El alma en el cuerpo humano, desde el inicio de sus obras hasta la finalización de las mismas, debe venerar los siete dones del Espíritu Santo con igual cuidado amoroso; de manera tal que en el inicio de su operación acuda a la Sabiduría y al término de la misma experimente el Temor, y ponga la Fortaleza en el medio, edificándose con el Entendimiento y el Consejo en las realidades celestiales, y también rodeándose de la Ciencia y la Piedad en las terrenales: a todos ellos debe recibir en su auxilio con igual devoción. Por consiguiente el alma debe poner su cuidado para dilatarse sabiamente al principio, pero temerosa y con modestia recogerse al final, y entre ambos momentos se adorne con la Fortaleza y con la belleza del Entendimiento y del Consejo y también se provea de Ciencia y Piedad, como ya se dijo. Y cada uno de ésos se une al otro para llevar toda obra buena a su cumplida realización, con decoro (El libro de las obras divinas 1, 4, 22. Hildegardis Bingensis Liber Divinorum Operum, p. 154).

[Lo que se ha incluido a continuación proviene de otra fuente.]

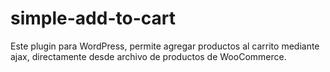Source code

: # simple-add-to-cart
Este plugin para WordPress, permite agregar productos al carrito mediante ajax, directamente desde archivo de productos de WooCommerce.
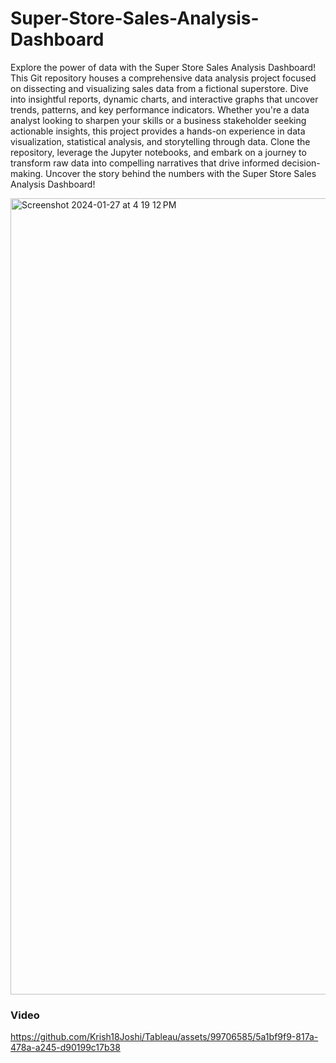 # Super-Store-Sales-Analysis-Dashboard
<p>Explore the power of data with the Super Store Sales Analysis Dashboard! This Git repository houses a comprehensive data analysis project focused on dissecting and visualizing sales data from a fictional superstore. Dive into insightful reports, dynamic charts, and interactive graphs that uncover trends, patterns, and key performance indicators. Whether you're a data analyst looking to sharpen your skills or a business stakeholder seeking actionable insights, this project provides a hands-on experience in data visualization, statistical analysis, and storytelling through data. Clone the repository, leverage the Jupyter notebooks, and embark on a journey to transform raw data into compelling narratives that drive informed decision-making. Uncover the story behind the numbers with the Super Store Sales Analysis Dashboard!
</p>
<img width="1274" alt="Screenshot 2024-01-27 at 4 19 12 PM" src="https://github.com/Krish18Joshi/Tableau/assets/99706585/2ece8e83-4000-4bd3-bcb0-4d2ec41f391d">

### Video 
https://github.com/Krish18Joshi/Tableau/assets/99706585/5a1bf9f9-817a-478a-a245-d90199c17b38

Es éste un buen momento, en nuestro recorrido por los caminos de la fe, para volver nuestra mirada hacia los dones del Espíritu, que en su plenitud se encuentran en Cristo (Véase Isaías 11, 1-2) y que como donación son brindados a los hombres: Sabiduría (don que dándonos a conocer la verdadera felicidad nos desapega de las cosas del mundo y nos hace gustar y amar los bienes celestiales), Inteligencia o Entendimiento (para más fácilmente conocer y penetrar la Palabra de Dios y las verdades reveladas), Consejo (que hace posible ver y elegir lo que más glorifica a Dios y conviene a la salvación de nuestra alma), Fortaleza (que permitiéndonos superar obstáculos y dificultades adversos a nuestra salvación, nos une más íntimamente a Dios), Ciencia o Conocimiento (que nos proporciona el conocimiento de Dios y de nosotros mismos, y de los medios a poner en práctica y los peligros a evitar para llegar al Reino celestial), Piedad o Santidad (que nos conduce a cumplir con un amor gozoso todo lo que atañe al servicio de Dios y del prójimo) y Temor de Dios (don que llenándonos de respeto y reverencia hacia Dios, nos hace poner todo nuestro cuidado en evitar ofenderlo, para no perder a Quien se ama). Esta secuencia del Espíritu Santo, esta alabanza que podemos rezar como invocándolo, nos ayuda a reconocer y apreciar los múltiples y riquísimos modos de acción del Santo Espíritu en la Iglesia, y en cada uno de nosotros.